**The input**
◆ ◆ ◆ ◆ ◆

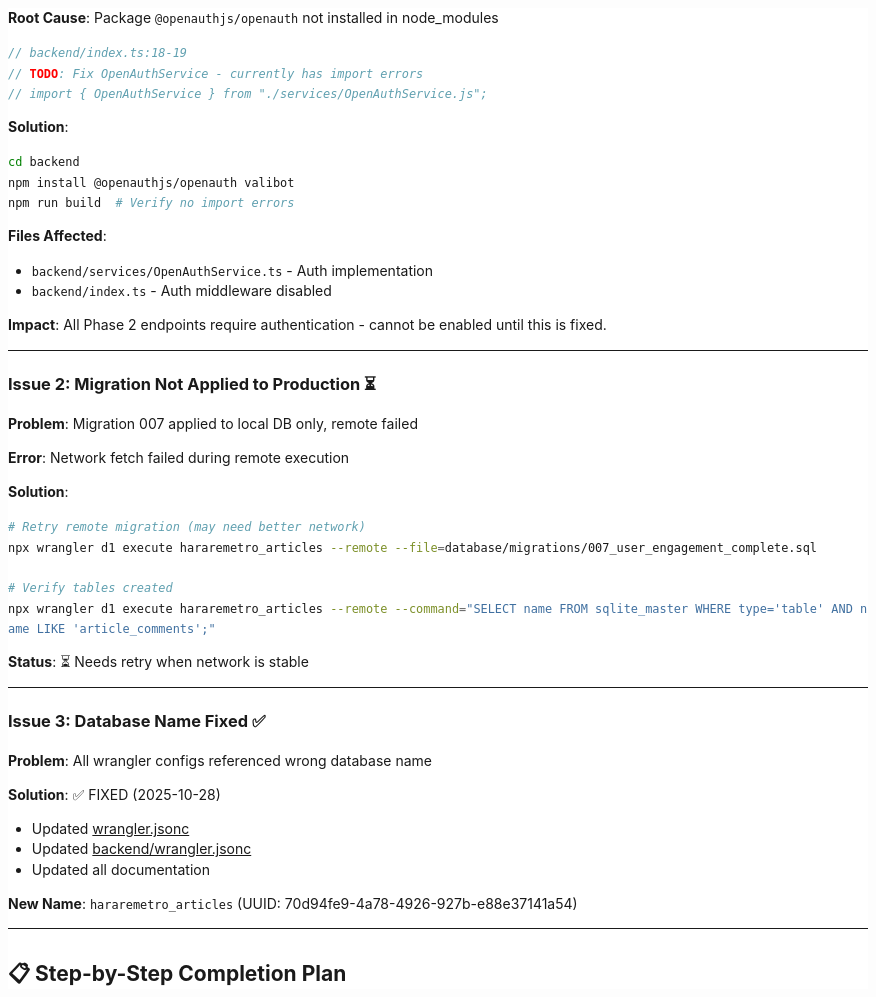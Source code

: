 **Root Cause**: Package `@openauthjs/openauth` not installed in node_modules
```typescript
// backend/index.ts:18-19
// TODO: Fix OpenAuthService - currently has import errors
// import { OpenAuthService } from "./services/OpenAuthService.js";
```

**Solution**:
```bash
cd backend
npm install @openauthjs/openauth valibot
npm run build  # Verify no import errors
```

**Files Affected**:
- `backend/services/OpenAuthService.ts` - Auth implementation
- `backend/index.ts` - Auth middleware disabled

**Impact**: All Phase 2 endpoints require authentication - cannot be enabled until this is fixed.

---

### Issue 2: Migration Not Applied to Production ⏳

**Problem**: Migration 007 applied to local DB only, remote failed

**Error**: Network fetch failed during remote execution

**Solution**:
```bash
# Retry remote migration (may need better network)
npx wrangler d1 execute hararemetro_articles --remote --file=database/migrations/007_user_engagement_complete.sql

# Verify tables created
npx wrangler d1 execute hararemetro_articles --remote --command="SELECT name FROM sqlite_master WHERE type='table' AND name LIKE 'article_comments';"
```

**Status**: ⏳ Needs retry when network is stable

---

### Issue 3: Database Name Fixed ✅

**Problem**: All wrangler configs referenced wrong database name

**Solution**: ✅ FIXED (2025-10-28)
- Updated [wrangler.jsonc](wrangler.jsonc#L40)
- Updated [backend/wrangler.jsonc](backend/wrangler.jsonc#L40)
- Updated all documentation

**New Name**: `hararemetro_articles` (UUID: 70d94fe9-4a78-4926-927b-e88e37141a54)

---

## 📋 Step-by-Step Completion Plan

◆ ◆ ◆ ◆ ◆

Read each line of the material, and wherever the word "Issue" turns up, copy that line.

### Issue 2: Migration Not Applied to Production ⏳
### Issue 3: Database Name Fixed ✅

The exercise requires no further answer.